本容積式ポンプ10は、ゆえに、自動の態様において、かつ、実質的に作業者の介入を必要とすることなく、動作角度Sによって形成される傾斜によって、シリンダ11が非活動状態であるか、または、動作状態であるかの位置である、複数の異なる位置を想定する。シリンダ11を動作位置P2または非活動位置P1に位置させることは、第2のアクチュエータ25によって正確かつ自動の態様によりに確実にされる。
【0061】
第2のアクチュエータ25は、有意には、シリンダ11を自己洗浄状態、または、さらに、洗浄位置P3にすることも可能であり、ここで、自己洗浄状態は、洗浄角度Cによって形成される傾斜を想定する。
【0062】
洗浄位置P3では、上述したように、入口開口部14によって適切な洗浄液がシリンダ11に送られ、かつ、洗浄が完了したときは、出口開口部16によって排水される。例えば、洗浄液の量、洗浄時間、自動的に一回以上の洗浄間隔を事前配置する可能性等、洗浄機能に関連するパラメータは、制御ユニット17によって設定および管理される。
【0063】
少なくとも二つの別個のアクチュエータ20,25、つまり、シリンダ11の傾斜の調節を行うための一つおよびプランジャ12の駆動を調節するための一つの存在によって、本容積式ポンプ10は、とりわけ容器、瓶、またはこれに類するものの中の液体の計量に際し、高い正確さ、信頼性、および速度を要求する用途において、有意にかつ効果的に使用されることができる。
【0064】
さらに、第2のアクチュエータ25の使用によってまた、自動化され、かつ、場合によってはプログラム可能な本容積式ポンプ10の洗浄が、公知な容積式ポンプと比較して、機能面の点および衛生面の点の両方から見て、大きく改善された作動状態を確実にすることが理解できる。
【0065】
本発明の分野および範囲から逸脱することなく、ここで説明された容積式ポンプに部品の変形および/または追加が行われてもよいことは、明らかである。

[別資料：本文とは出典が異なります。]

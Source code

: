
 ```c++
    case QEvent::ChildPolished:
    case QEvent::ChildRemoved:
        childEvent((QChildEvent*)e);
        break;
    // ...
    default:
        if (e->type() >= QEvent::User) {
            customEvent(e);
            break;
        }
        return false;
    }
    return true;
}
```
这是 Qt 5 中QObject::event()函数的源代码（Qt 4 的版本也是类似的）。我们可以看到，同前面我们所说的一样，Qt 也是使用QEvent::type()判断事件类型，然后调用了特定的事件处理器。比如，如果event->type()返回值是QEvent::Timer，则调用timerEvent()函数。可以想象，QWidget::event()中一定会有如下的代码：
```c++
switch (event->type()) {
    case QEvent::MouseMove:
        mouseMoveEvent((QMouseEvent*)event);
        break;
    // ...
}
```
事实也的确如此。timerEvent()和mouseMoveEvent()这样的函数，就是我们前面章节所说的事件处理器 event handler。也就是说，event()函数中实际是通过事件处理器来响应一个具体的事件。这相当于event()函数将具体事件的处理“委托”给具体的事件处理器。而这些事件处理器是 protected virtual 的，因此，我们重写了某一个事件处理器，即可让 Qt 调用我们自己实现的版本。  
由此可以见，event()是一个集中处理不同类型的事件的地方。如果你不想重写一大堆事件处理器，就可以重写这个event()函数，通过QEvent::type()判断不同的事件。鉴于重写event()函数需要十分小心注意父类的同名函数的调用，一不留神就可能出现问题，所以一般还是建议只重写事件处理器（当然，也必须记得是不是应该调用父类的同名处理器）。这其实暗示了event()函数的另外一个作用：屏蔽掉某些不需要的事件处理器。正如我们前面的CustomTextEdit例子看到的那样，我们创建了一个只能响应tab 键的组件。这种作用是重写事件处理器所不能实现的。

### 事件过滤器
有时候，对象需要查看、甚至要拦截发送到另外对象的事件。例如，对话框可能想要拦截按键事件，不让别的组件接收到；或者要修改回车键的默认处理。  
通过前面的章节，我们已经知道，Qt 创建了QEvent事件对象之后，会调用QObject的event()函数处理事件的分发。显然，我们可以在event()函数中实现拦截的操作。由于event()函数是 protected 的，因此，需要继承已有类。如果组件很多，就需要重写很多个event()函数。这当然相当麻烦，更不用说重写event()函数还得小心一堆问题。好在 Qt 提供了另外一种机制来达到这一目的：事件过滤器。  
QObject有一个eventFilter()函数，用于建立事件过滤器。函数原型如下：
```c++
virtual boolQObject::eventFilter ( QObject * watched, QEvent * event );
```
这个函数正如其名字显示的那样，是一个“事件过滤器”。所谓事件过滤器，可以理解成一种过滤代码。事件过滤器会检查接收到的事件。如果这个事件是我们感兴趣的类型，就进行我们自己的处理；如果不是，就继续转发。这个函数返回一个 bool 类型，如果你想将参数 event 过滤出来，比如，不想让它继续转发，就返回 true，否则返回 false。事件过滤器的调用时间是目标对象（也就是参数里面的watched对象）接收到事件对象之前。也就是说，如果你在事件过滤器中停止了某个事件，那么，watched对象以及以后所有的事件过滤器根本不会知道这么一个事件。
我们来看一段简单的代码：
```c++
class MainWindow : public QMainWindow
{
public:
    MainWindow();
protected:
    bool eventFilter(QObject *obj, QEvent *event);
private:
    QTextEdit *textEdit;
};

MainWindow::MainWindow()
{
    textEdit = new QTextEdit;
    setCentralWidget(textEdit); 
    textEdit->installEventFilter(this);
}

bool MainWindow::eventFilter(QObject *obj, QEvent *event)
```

本発明は、いくつかの特定の例を参照して説明されているが、当業者であれば、請求項において明らかにされた特徴を有し、かつ、これによって定義された保護の分野に入るすべての容積式ポンプの多くの他の同等な形態に当然に到達するであろうことも明らかである。
【0066】
下記の請求項では、括弧内の参照の唯一の目的は、読むことを容易にすることであり、これらは、特定の請求項において請求された保護の分野に関して制限的な要素として解釈されてはならない。